Aus Burnout wird Fuck off- so einfach ist das. Mein Fuck off habe ich seit Jahren, nur zeige ich es niemanden. So lange man mich für stark und unfehlbar hält, tue ich das auch weiterhin. Der Boden allerdings beginnt langsam zu splittern. Erst war es nur ein Sprung, doch mittlerweile weiß ich nicht, wie lange es dauert bis ich einbreche und- falle. Das Glas wird splitternd brechen und ich werde ins bodenlose stürzen, dessen fühle ich einfach. Ich bin gespannt, wer am Ende da sein wird, um mich zu bergen. Ich kann mir gut vorstellen, dass ich dann keinen ansehnlichen Anblick abgebe, inmitten meiner zersplitternden Masken. Du bist schon lang aufgebrochen. Oder war ich es, die davongelaufen ist? Ich erinnere mich nicht. Das Einzige was ich weiß ist, dass du nicht mehr bei mir bist. Möglich, dass du einen meiner Winter nicht überlebt hast. Vielleicht hat dich aber auch der Herbststurm fortgetragen. Nicht ausgeschlossen, denn wenn ich nach draußen schaue kann ich mir das gut vorstellen.
Du bist kein Peter Pan und ich keine Alice, aber beide folgen wir Piratenschiffen und weißen Kaninchen, sehen Grinsekatzen und füttern Krokodile. Wenn ich in die Schaufenster sehe, dann träume ich mich in die Welt hinter den Spiegeln und halte einen Moment inne, um bei mir zu sein. Oder bei dir?

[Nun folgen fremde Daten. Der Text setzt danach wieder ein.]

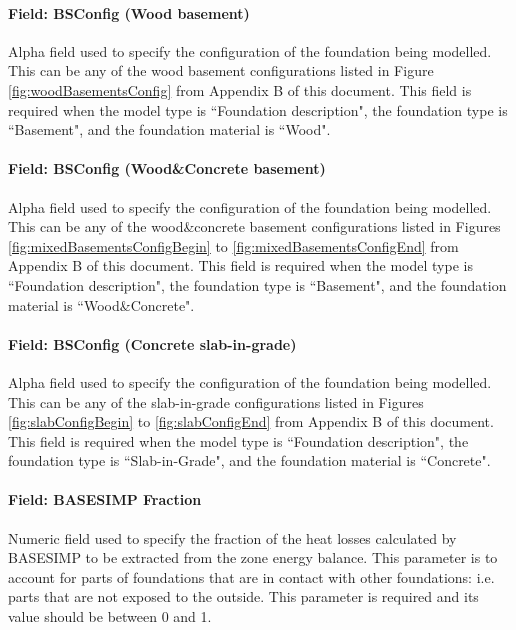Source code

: \paragraph{Field: BSConfig (Wood basement)}\label{field-configwoodbasement-basesimp}

Alpha field used to specify the configuration of the foundation being modelled.  This can be any of the wood basement configurations listed in Figure \ref{fig:woodBasementsConfig} from Appendix B of this document.  This field is required when the model type is ``Foundation description", the foundation type is ``Basement", and the foundation material is ``Wood".

\paragraph{Field: BSConfig (Wood\&Concrete basement)}\label{field-configmixtbasement-basesimp}

Alpha field used to specify the configuration of the foundation being modelled.  This can be any of the wood\&concrete basement configurations listed in Figures \ref{fig:mixedBasementsConfigBegin} to \ref{fig:mixedBasementsConfigEnd} from Appendix B of this document.  This field is required when the model type is ``Foundation description", the foundation type is ``Basement", and the foundation material is ``Wood\&Concrete".

\paragraph{Field: BSConfig (Concrete slab-in-grade)}\label{field-configconcslab-basesimp}

Alpha field used to specify the configuration of the foundation being modelled.  This can be any of the slab-in-grade configurations listed in Figures \ref{fig:slabConfigBegin} to \ref{fig:slabConfigEnd} from Appendix B of this document.  This field is required when the model type is ``Foundation description", the foundation type is ``Slab-in-Grade", and the foundation material is ``Concrete".

\paragraph{Field: BASESIMP Fraction}\label{field-basesimpfraction-basesimp}

Numeric field used to specify the fraction of the heat losses calculated by BASESIMP to be extracted from the zone energy balance.  This parameter is to account for parts of foundations that are in contact with other foundations: i.e. parts that are not exposed to the outside.  This parameter is required and its value should be between 0 and 1.

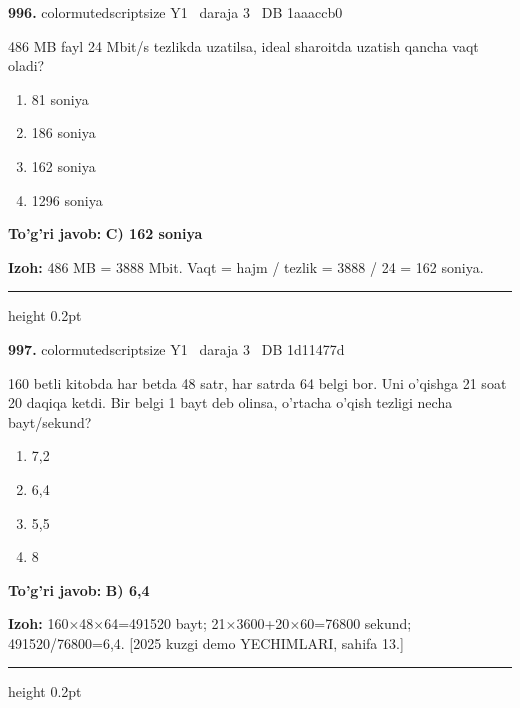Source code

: \documentclass[10pt,a4paper,oneside]{article}
\begin{document}
\noindent\textbf{\color{ink}996.}  {color{muted}scriptsize Y1 \textbullet\ daraja 3 \textbullet\ DB 1aaaccb0}
\par
486 MB fayl 24 Mbit/s tezlikda uzatilsa, ideal sharoitda uzatish qancha vaqt oladi?
\begin{enumerate}[label=\Alph*),leftmargin=9mm]
\item 81 soniya
\item 186 soniya
\item 162 soniya
\item 1296 soniya
\end{enumerate}
\begin{tcolorbox}[enhanced,breakable,colback=teal!4,colframe=teal!50!black,boxrule=0.5pt,arc=1.1mm,left=3mm,right=3mm,top=1.7mm,bottom=1.7mm,before skip=2mm,after skip=2mm]
\textbf{\color{teal}To'g'ri javob:} \textbf{C) 162 soniya}
\par\smallskip
\textbf{Izoh:} 486 MB = 3888 Mbit. Vaqt = hajm / tezlik = 3888 / 24 = 162 soniya.
\end{tcolorbox}
\vspace{2mm}\hrule height 0.2pt \vspace{3mm}

\noindent\textbf{\color{ink}997.}  {color{muted}scriptsize Y1 \textbullet\ daraja 3 \textbullet\ DB 1d11477d}
\par
160 betli kitobda har betda 48 satr, har satrda 64 belgi bor. Uni o'qishga 21 soat 20 daqiqa ketdi. Bir belgi 1 bayt deb olinsa, o'rtacha o'qish tezligi necha bayt/sekund?
\begin{enumerate}[label=\Alph*),leftmargin=9mm]
\item 7,2
\item 6,4
\item 5,5
\item 8
\end{enumerate}
\begin{tcolorbox}[enhanced,breakable,colback=teal!4,colframe=teal!50!black,boxrule=0.5pt,arc=1.1mm,left=3mm,right=3mm,top=1.7mm,bottom=1.7mm,before skip=2mm,after skip=2mm]
\textbf{\color{teal}To'g'ri javob:} \textbf{B) 6,4}
\par\smallskip
\textbf{Izoh:} 160\ensuremath{\times}48\ensuremath{\times}64=491520 bayt; 21\ensuremath{\times}3600+20\ensuremath{\times}60=76800 sekund; 491520/76800=6,4. [2025 kuzgi demo YECHIMLARI, sahifa 13.]
\end{tcolorbox}
\vspace{2mm}\hrule height 0.2pt \vspace{3mm}
\end{document}
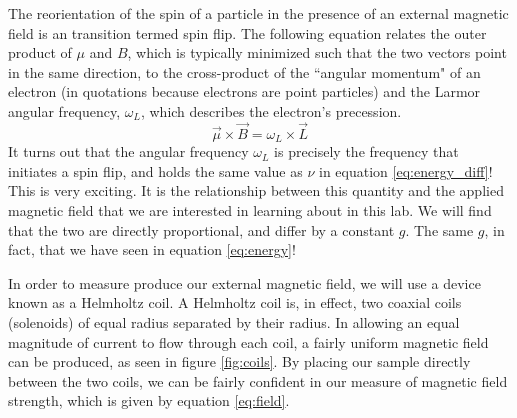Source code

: \documentclass{amsart}
\begin{document}
The reorientation of the spin of a particle in the presence of an external magnetic field is an transition termed spin flip. The following equation relates the outer product of $\mu$ and $B$, which is typically minimized such that the two vectors point in the same direction, to the cross-product of the ``angular momentum"  of an electron (in quotations because electrons are point particles) and the Larmor angular frequency, $\omega_L$, which describes the electron's precession.
\begin{equation}
    \vec \mu \times \vec B = \omega_L \times \vec L
\end{equation}
It turns out that the angular frequency $\omega_L$ is precisely the frequency that initiates a spin flip, and holds the same value as $\nu$ in equation \ref{eq:energy_diff}! This is very exciting. It is the relationship between this quantity and the applied magnetic field that we are interested in learning about in this lab. We will find that the two are directly proportional, and differ by a constant $g$. The same $g$, in fact, that we have seen in equation \ref{eq:energy}!

In order to measure produce our external magnetic field, we will use a device known as a Helmholtz coil. A Helmholtz coil is, in effect, two coaxial coils (solenoids) of equal radius separated by their radius. In allowing an equal magnitude of current to flow through each coil, a fairly uniform magnetic field can be produced, as seen in figure \ref{fig:coils}. By placing our sample directly between the two coils, we can be fairly confident in our measure of magnetic field strength, which is given by equation \ref{eq:field}.
\end{document}
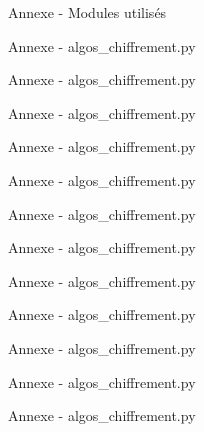 \documentclass{beamer}
\begin{document}
\begin{frame}{Annexe - Modules utilisés}

\end{frame}

\begin{frame}{Annexe - algos\_chiffrement.py}

\end{frame}

\begin{frame}{Annexe - algos\_chiffrement.py}

\end{frame}

\begin{frame}{Annexe - algos\_chiffrement.py}

\end{frame}

\begin{frame}{Annexe - algos\_chiffrement.py}

\end{frame}

\begin{frame}{Annexe - algos\_chiffrement.py}

\end{frame}

\begin{frame}{Annexe - algos\_chiffrement.py}

\end{frame}

\begin{frame}{Annexe - algos\_chiffrement.py}

\end{frame}

\begin{frame}{Annexe - algos\_chiffrement.py}

\end{frame}

\begin{frame}{Annexe - algos\_chiffrement.py}

\end{frame}

\begin{frame}{Annexe - algos\_chiffrement.py}

\end{frame}

\begin{frame}{Annexe - algos\_chiffrement.py}

\end{frame}

\begin{frame}{Annexe - algos\_chiffrement.py}

\end{frame}
\end{document}
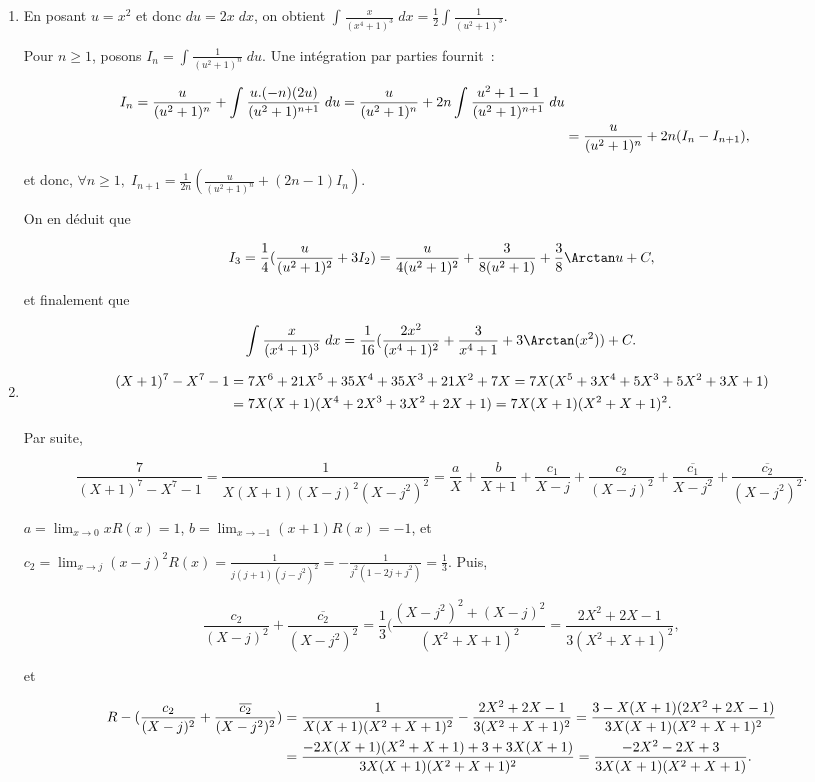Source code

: {{\begin{enumerate}
\item  En posant $u=x^2$ et donc $du=2x\;dx$, on obtient $\int_{}^{}\frac{x}{(x^4+1)^3}\;dx=\frac{1}{2}\int_{}^{}\frac{1}{(u^2+1)^3}$.

Pour $n\geq1$, posons $I_n=\int_{}^{}\frac{1}{(u^2+1)^n}\;du$. Une intégration par parties fournit~:

\begin{align*}\ensuremath
I_n=\frac{u}{(u^2+1)^n}+\int_{}^{}\frac{u.(-n)(2u)}{(u^2+1)^{n+1}}\;du=\frac{u}{(u^2+1)^n}+2n\int_{}^{}\frac{u^2+1-1}{(u^2+1)^{n+1}}\;du\\
 &=\frac{u}{(u^2+1)^n}+2n(I_n-I_{n+1}),
\end{align*}

et donc, $\forall n\geq1,\;I_{n+1}=\frac{1}{2n}(\frac{u}{(u^2+1)^n}+(2n-1)I_n)$.

On en déduit que

$$I_3=\frac{1}{4}(\frac{u}{(u^2+1)^2}+3I_2)=\frac{u}{4(u^2+1)^2}+\frac{3}{8(u^2+1)}+\frac{3}{8}\Arctan u+C,$$

et finalement que

$$\int_{}^{}\frac{x}{(x^4+1)^3}\;dx=\frac{1}{16}(\frac{2x^2}{(x^4+1)^2}+\frac{3}{x^4+1}+3\Arctan(x^2))+C.$$

\item  
\begin{align*}\ensuremath
(X+1)^7-X^7-1&=7X^6+21X^5+35X^4+35X^3+21X^2+7X=7X(X^5+3X^4+5X^3+5X^2+3X+1)\\
 &=7X(X+1)(X^4+2X^3+3X^2+2X+1)=7X(X+1)(X^2+X+1)^2.
\end{align*}

Par suite,

$$\frac{7}{(X+1)^7-X^7-1}=\frac{1}{X(X+1)(X-j)^2(X-j^2)^2}=\frac{a}{X}+\frac{b}{X+1}+\frac{c_1}{X-j}
+\frac{c_2}{(X-j)^2}+\frac{\overline{c_1}}{X-j^2}+\frac{\overline{c_2}}{(X-j^2)^2}.$$

$a=\lim_{x\rightarrow 0}xR(x)=1$, $b=\lim_{x\rightarrow -1}(x+1)R(x)=-1$, et

$c_2=\lim_{x\rightarrow j}(x-j)^2R(x)=\frac{1}{j(j+1)(j-j^2)^2}=-\frac{1}{j^2(1-2j+j^2)}=\frac{1}{3}$. Puis, 

$$\frac{c_2}{(X-j)^2}+\frac{\overline{c_2}}{(X-j^2)^2}=\frac{1}{3}(\frac{(X-j^2)^2+(X-j)^2}{(X^2+X+1)^2}
=\frac{2X^2+2X-1}{3(X^2+X+1)^2},$$

et

\begin{align*}\ensuremath
R-(\frac{c_2}{(X-j)^2}+\frac{\overline{c_2}}{(X-j^2)^2})
&=\frac{1}{X(X+1)(X^2+X+1)^2}-\frac{2X^2+2X-1}{3(X^2+X+1)^2}
=\frac{3-X(X+1)(2X^2+2X-1)}{3X(X+1)(X^2+X+1)^2}\\
 &=\frac{-2X(X+1)(X^2+X+1)+3+3X(X+1)}{3X(X+1)(X^2+X+1)^2}
=\frac{-2X^2-2X+3}{3X(X+1)(X^2+X+1)}.
\end{align*}


\end{enumerate}}}

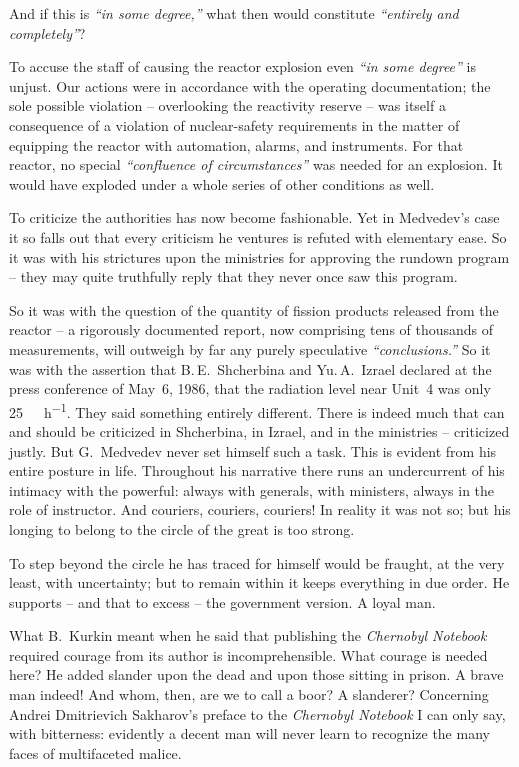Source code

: \documentclass[openright]{bookest}
\begin{document}
And if this is \textit{``in some degree,''} what then would constitute \textit{``entirely and completely''}?

To accuse the staff of causing the reactor explosion even \textit{``in some degree''} is unjust. Our actions were in accordance with the operating documentation; the sole possible violation -- overlooking the reactivity reserve -- was itself a consequence of a violation of nuclear-safety requirements in the matter of equipping the reactor with automation, alarms, and instruments. For that reactor, no special \textit{``confluence of circumstances''} was needed for an explosion. It would have exploded under a whole series of other conditions as well.

To criticize the authorities has now become fashionable. Yet in Medvedev's case it so falls out that every criticism he ventures is refuted with elementary ease. So it was with his strictures upon the ministries for approving the rundown program -- they may quite truthfully reply that they never once saw this program.

So it was with the question of the quantity of fission products released from the reactor -- a rigorously documented report, now comprising tens of thousands of measurements, will outweigh by far any purely speculative \textit{``conclusions.''} So it was with the assertion that B.\,E.~Shcherbina and Yu.\,A.~Izrael declared at the press conference of May~6, 1986, that the radiation level near Unit~4 was only \qty{25}{\milli\roentgen\per\hour}. They said something entirely different. There is indeed much that can and should be criticized in Shcherbina, in Izrael, and in the ministries -- criticized justly. But G.~Medvedev never set himself such a task. This is evident from his entire posture in life. Throughout his narrative there runs an undercurrent of his intimacy with the powerful: always with generals, with ministers, always in the role of instructor. And couriers, couriers, couriers! In reality it was not so; but his longing to belong to the circle of the great is too strong.

To step beyond the circle he has traced for himself would be fraught, at the very least, with uncertainty; but to remain within it keeps everything in due order. He supports -- and that to excess -- the government version. A loyal man.

What B.~Kurkin meant when he said that publishing the \textit{Chernobyl Notebook} required courage from its author is incomprehensible. What courage is needed here? He added slander upon the dead and upon those sitting in prison. A brave man indeed! And whom, then, are we to call a boor? A slanderer? Concerning Andrei Dmitrievich Sakharov's preface to the \textit{Chernobyl Notebook} I can only say, with bitterness: evidently a decent man will never learn to recognize the many faces of multifaceted malice.
\end{document}
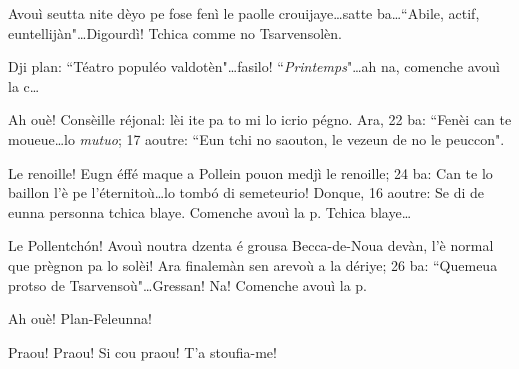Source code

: 


\DramPer


 

\begin{drama}

\Laurentspeaks Avouì seutta nite dèyo pe fose fenì le paolle crouijaye\ldots satte ba\ldots ``Abile, actif, euntellijàn"\ldots Digourdì! Tchica comme no Tsarvensolèn.


\Laurentspeaks Dji plan: ``Téatro populéo valdotèn"\ldots fasilo! ``\textit{Printemps}"\ldots ah na, comenche avouì la c\ldots


\Laurentspeaks Ah ouè! \og Consèille réjonal\fg: lèi ite pa to mi lo icrio pégno. Ara, 22 ba: ``Fenèi can te moueue\ldots lo \textit{mutuo}; 17 aoutre: ``Eun tchi no saouton, le vezeun de no le peuccon".


\Laurentspeaks Le renoille! Eugn éffé maque a Pollein pouon medjì le renoille; 24 ba: \og Can te lo baillon l'è pe l'éternitoù\fg\ldots lo tomb\'o di semeteurio! Donque, 16 aoutre: \og Se di de eunna personna tchica blaye\fg. Comenche avouì la p. Tchica blaye\ldots


\Laurentspeaks Le Pollentch\'on! Avouì noutra dzenta é grousa Becca-de-Noua devàn, l'è normal que prègnon pa lo solèi! Ara finalemàn sen arevoù a la dériye; 26 ba: ``Quemeua protso de Tsarvensoù"\ldots Gressan! Na! Comenche avouì la p.


\Laurentspeaks Ah ouè! Plan-Feleunna!


\Taniaspeaks{} Praou! Praou! Si cou praou! T'a stoufia-me!


\end{drama}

Ja, Fuck off und kein Burnout. Wir spielen mit unseren Sehnsüchten und ich schreibe dir diese Zeilen, wiederhole mich, verwirre und entwirre Gedankenkonstrukte, bilde Knäule und kämpfe mit Dämonen. Ich werde diese Seiten in eine Glasflasche stecken und in den nahen Fluss werfen. Vielleicht finden sie ja den Weg zu dir? Dann, wenn du oder auch du sie liest, wirst du dich fragen was für eine verwirrte Seele ich doch bin.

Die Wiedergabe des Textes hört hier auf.